Formed in 2019, The Amplification Project: Digital Archive for Forced Migration, Contemporary Art, and Action is a crowdsourced community digital archive aiming to raise the visibility of art and cultural productions inspired, influenced, or affected by forced migration and refugeehood. Founded by an international group of artists, curators, activists, and an archivist with activist and interventionist aims,2 The Amplification Project provides artists and cultural producers worldwide a space and platform to preserve and disseminate their work, as well as a portal for anyone to engage with their creations (contingent on access to digital devices and internet connectivity).
The collection includes visual artworks, photo narratives, videos, and blogs by artists and cultural producers from across four regions — the Middle East (Bahrain, Lebanon, Palestine, Egypt), Europe (Ireland, Albania), Africa (Tunisia), and North America (United States) — that span from the late 1970s to 2023. Together, these materials chronicle diverse experiences of war and displacement, revolution, and institutional detention, as well as interconnected struggles against border regimes, authoritarian crackdowns, and asylum system failures.
This essay explores the origins, methodology, and significance of The Amplification Project. It examines how this participatory community archive challenges traditional archival practices, confronts the lack of representation and misrepresentation of refugees in archives and media spaces, and actively counters xenophobic narratives while fostering connections across boundaries and borders.

Qais Al-Sindy, The Exiled-1, 2015. Acrylic and oil on canvas, 108 x 84 in. Image courtesy of The Amplification Project and Qais Al-Sindy.

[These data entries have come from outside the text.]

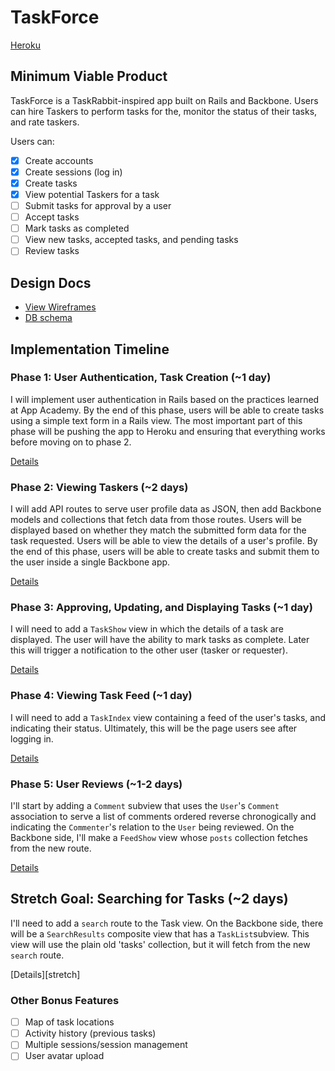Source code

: # TaskForce

[Heroku][heroku]

[heroku]: https://taskforcejedi.herokuapp.com/

## Minimum Viable Product
TaskForce is a TaskRabbit-inspired app built on Rails and Backbone. Users can
hire Taskers to perform tasks for the, monitor the status of their tasks,
and rate taskers.

Users can:

- [X] Create accounts
- [X] Create sessions (log in)
- [X] Create tasks
- [X] View potential Taskers for a task
- [ ] Submit tasks for approval by a user
- [ ] Accept tasks
- [ ] Mark tasks as completed
- [ ] View new tasks, accepted tasks, and pending tasks
- [ ] Review tasks

## Design Docs
* [View Wireframes][views]
* [DB schema][schema]

[views]: ./docs/views.md
[schema]: ./docs/schema.md

## Implementation Timeline

### Phase 1: User Authentication, Task Creation (~1 day)
I will implement user authentication in Rails based on the practices learned at
App Academy. By the end of this phase, users will be able to create tasks using
a simple text form in a Rails view. The most important part of this phase will
be pushing the app to Heroku and ensuring that everything works before moving on
to phase 2.

[Details][phase-one]

### Phase 2: Viewing Taskers (~2 days)
I will add API routes to serve user profile data as JSON, then add Backbone
models and collections that fetch data from those routes. Users will be
displayed based on whether they match the submitted form data for the task
requested. Users will be able to view the details of a user's profile.
By the end of this phase, users will be able to create tasks and
submit them to the user inside a single Backbone app.

[Details][phase-two]

### Phase 3: Approving, Updating, and Displaying Tasks (~1 day)
I will need to add a `TaskShow` view in which the details of a task are displayed. The user will have the ability to mark tasks as complete. Later this will trigger a notification to the other user (tasker or requester).

[Details][phase-three]

### Phase 4: Viewing Task Feed (~1 day)
I will need to add a `TaskIndex` view containing a feed of the user's tasks,
and indicating their status. Ultimately, this will be the page users see after logging in.

[Details][phase-four]

### Phase 5: User Reviews (~1-2 days)
I'll start by adding a `Comment` subview that uses the `User`'s `Comment` association to serve a list of comments ordered reverse chronogically and indicating the `Commenter`'s relation to the `User` being reviewed. On the Backbone side, I'll make a `FeedShow` view whose `posts` collection fetches
from the new route.

[Details][phase-five]

## Stretch Goal: Searching for Tasks (~2 days)
I'll need to add a `search` route to the Task view. On the Backbone side, there
will be a `SearchResults` composite view that has a `TaskList`subview. This
view will use the plain old 'tasks' collection, but it will fetch from the
new `search` route.

[Details][stretch]

### Other Bonus Features


- [ ] Map of task locations
- [ ] Activity history (previous tasks)
- [ ] Multiple sessions/session management
- [ ] User avatar upload

[phase-one]: ./docs/phases/phase1.md
[phase-two]: ./docs/phases/phase2.md
[phase-three]: ./docs/phases/phase3.md
[phase-four]: ./docs/phases/phase4.md
[phase-five]: ./docs/phases/phase5.md
[stretch-one]: ./docs/phases.stretch.md
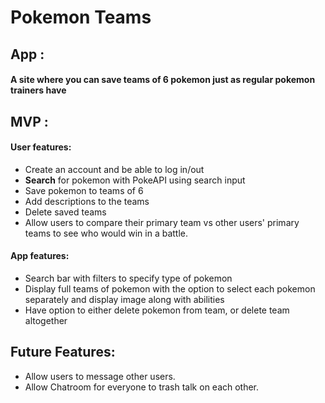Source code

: #  Pokemon Teams 

## App :
#### A site where you can save teams of 6 pokemon just as regular pokemon trainers have 

## MVP :
#### User features:
* Create an account and be able to log in/out
* **Search** for pokemon with PokeAPI using search input 
* Save pokemon to teams of 6
* Add descriptions to the teams
* Delete saved teams
* Allow users to compare their primary team vs other users' primary teams to see who would win in a battle.

#### App features:
* Search bar with filters to specify type of pokemon
* Display full teams of pokemon with the option to select each pokemon separately and display image along with abilities
* Have option to either delete pokemon from team, or delete team altogether


## Future Features: 
   - Allow users to message other users.
   - Allow Chatroom for everyone to trash talk on each other.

Lilli Muller, Mandala Project Venice: We Are Humanity, 2019. Venice Biennale, Venice, Italy. Photo courtesy of The Amplification Project and Lilli Muller.
Positioning Myself and the Archive
Before continuing, I would like to clarify my relationship to The Amplification Project and situate it within community archives practices and discourses. I engage with this work as one of its co-founders, current director, and archivist with experience documenting artists’ work. As a white North American woman without refugee experience — with backgrounds in archival studies, librarianship, and the performing arts — I acknowledge the privileges and limitations that frame my understanding. To address these limitations, I actively seek input from refugee advisors and project community members, routinely sharing my work before public presentation or publication to verify representational accuracy, uncover blind spots in my understanding, and challenge privilege-based assumptions. Moreover, recognizing that refugee experiences are neither monolithic nor static but diverse and evolving across time and space, I commit to continuous learning and critical self-reflection, particularly regarding power dynamics, ethical representation, and the nuanced complexities of documenting and sharing refugee narratives. Further, I view the work of The Amplification Project and my involvement not as “enabling agency” or “giving voice” to refugees. Instead, the focus is on addressing power imbalances, silences, and misrepresentations in archives, challenging the erasure of refugee experiences from social consciousness, and disrupting anti-refugee and xenophobic rhetoric through interventionist and cross-border participatory community archiving ethics and practice.
Community archives are grassroots efforts by communities to document and share their histories on their own terms. They are often run independently (and are a response to) mainstream or institutional archives. Community archives take many forms across cultural and geographical contexts and often develop around shared experiences, identities, or missions — such as locality, race, ethnicity, shared interest, gender, sexual identity, faith, or specific events. Despite their diversity, these archives share common characteristics: they often emerge from groups underrepresented or misrepresented, or whose histories have been suppressed or excluded by institutional archives. A defining feature of community archives is the active participation of community members in documenting, managing, and sharing their histories — challenging dominant historical and political narratives and addressing exclusions and distortions in mainstream archives. Additionally, as Andrew Flinn and others have noted, many community archives, including The Amplification Project, also function as activist projects with clear political objectives, aligning with broader social justice movements that are fighting against discrimination and injustice and reshaping collective memory. As archival scholars Ricardo L. Punzalan and Michelle Caswell argue, the creation of community archives can be seen as a form of “political protest” — an effort to take control over how history is written and to amend dominant narratives about the past.
Considering the fleeting nature of exhibitions and performances, how can archives provide lasting platforms for artists’ work on displacement?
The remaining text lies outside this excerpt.